We also conducted a short experiment to study changes in NRM as a function of core oxidation. Repeated measurement of NRM after 20 mT demagnetization of core sections from the dark intervals in the upper ~120 m of the holes at varying times indicates that NRM appears to decay through time possibly due to magnetic mineral alteration caused by oxidation after the cores are split. The light intervals were not nearly as affected as the darker intervals.
The geochemistry at Site U1427 typifies that of continental margin sequences with extreme decomposition of organic matter. Organic carbon contents are relatively high with a mean of 1.2 wt% from the seafloor to a depth of ~550 m CSF-A. Combined with a very high sedimentation rate (~36 cm/k.y.), large quantities of organic matter are buried, which facilitates intense microbially-mediated organic matter degradation processes including fermentation and methanogenesis. As a consequence, interstitial waters are yellow, and certain dissolved species have very high concentrations. In particular, alkalinity, ammonium, phosphate, and bromide are all much higher than at other sites drilled during Expedition 346.

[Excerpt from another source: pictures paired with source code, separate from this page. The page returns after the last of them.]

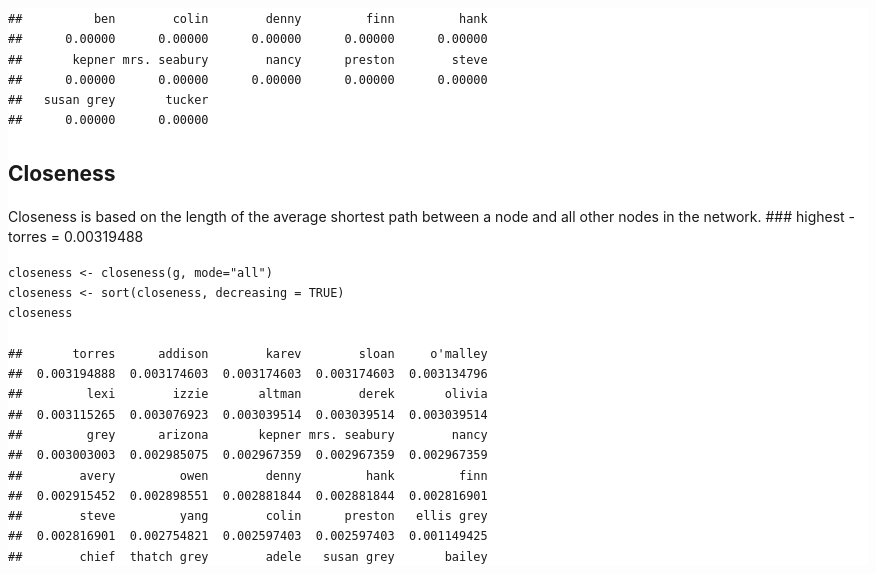     ##          ben        colin        denny         finn         hank 
    ##      0.00000      0.00000      0.00000      0.00000      0.00000 
    ##       kepner mrs. seabury        nancy      preston        steve 
    ##      0.00000      0.00000      0.00000      0.00000      0.00000 
    ##   susan grey       tucker 
    ##      0.00000      0.00000

Closeness
---------

Closeness is based on the length of the average shortest path between a
node and all other nodes in the network. \#\#\# highest - torres =
0.00319488

    closeness <- closeness(g, mode="all")
    closeness <- sort(closeness, decreasing = TRUE)
    closeness

    ##       torres      addison        karev        sloan     o'malley 
    ##  0.003194888  0.003174603  0.003174603  0.003174603  0.003134796 
    ##         lexi        izzie       altman        derek       olivia 
    ##  0.003115265  0.003076923  0.003039514  0.003039514  0.003039514 
    ##         grey      arizona       kepner mrs. seabury        nancy 
    ##  0.003003003  0.002985075  0.002967359  0.002967359  0.002967359 
    ##        avery         owen        denny         hank         finn 
    ##  0.002915452  0.002898551  0.002881844  0.002881844  0.002816901 
    ##        steve         yang        colin      preston   ellis grey 
    ##  0.002816901  0.002754821  0.002597403  0.002597403  0.001149425 
    ##        chief  thatch grey        adele   susan grey       bailey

The considerable organic matter decay also results in very high methane concentrations, which caused numerous gas voids beginning at ~18 m CSF-A. A very shallow and sharp sulfate-methane transition (SMT) occurs at ~5 m CSF-A. This SMT is caused by anaerobic oxidation of methane (AOM) where a high upward flux of methane reacts with downward diffusing sulfate. This is shown by analyses of high-resolution water samples, collected using a combination of whole-rounds and Rhizons. Dissolved silica concentrations increase with depth, but much more slowly than at other Expedition 346 sites, probably because of the low geothermal gradient (70°C/km) at Site U1427 compared to that at other locations. Calcium carbonate varies between 2.6 and 25.1 wt%, and is well preserved over the entire depth of Site U1427, perhaps in part due to the very high interstitial water alkalinity.
Downhole wireline log measurements were made in Hole U1427A to 548.5 mbsf using the Paleo-combo tool string, which recorded spectral gamma ray, caliper, magnetic susceptibility, resistivity, lithologic density logs, and the FMS-sonic tool string, which recorded resistivity images of the borehole, sonic velocities, and natural gamma data. Each logging tool string was run twice in the hole to ensure the quality of the logging data. The logs do not show major steps in the base levels and the entire logged interval was assigned to one Logging Unit (Log Unit 1) corresponding to lithostratigraphic Unit A. Preliminary inspection of the data revealed cyclicities that mainly reflect variations in biogenic content relative to terrigenous clays and are consistent with lithological changes in the recovered cores. Intervals with high gamma ray values, high density, and high resistivity generally reflect terrigenous clay rich intervals. The measured geothermal gradient was 70°C/km and the calculated heat flow value was 71 mW/m2.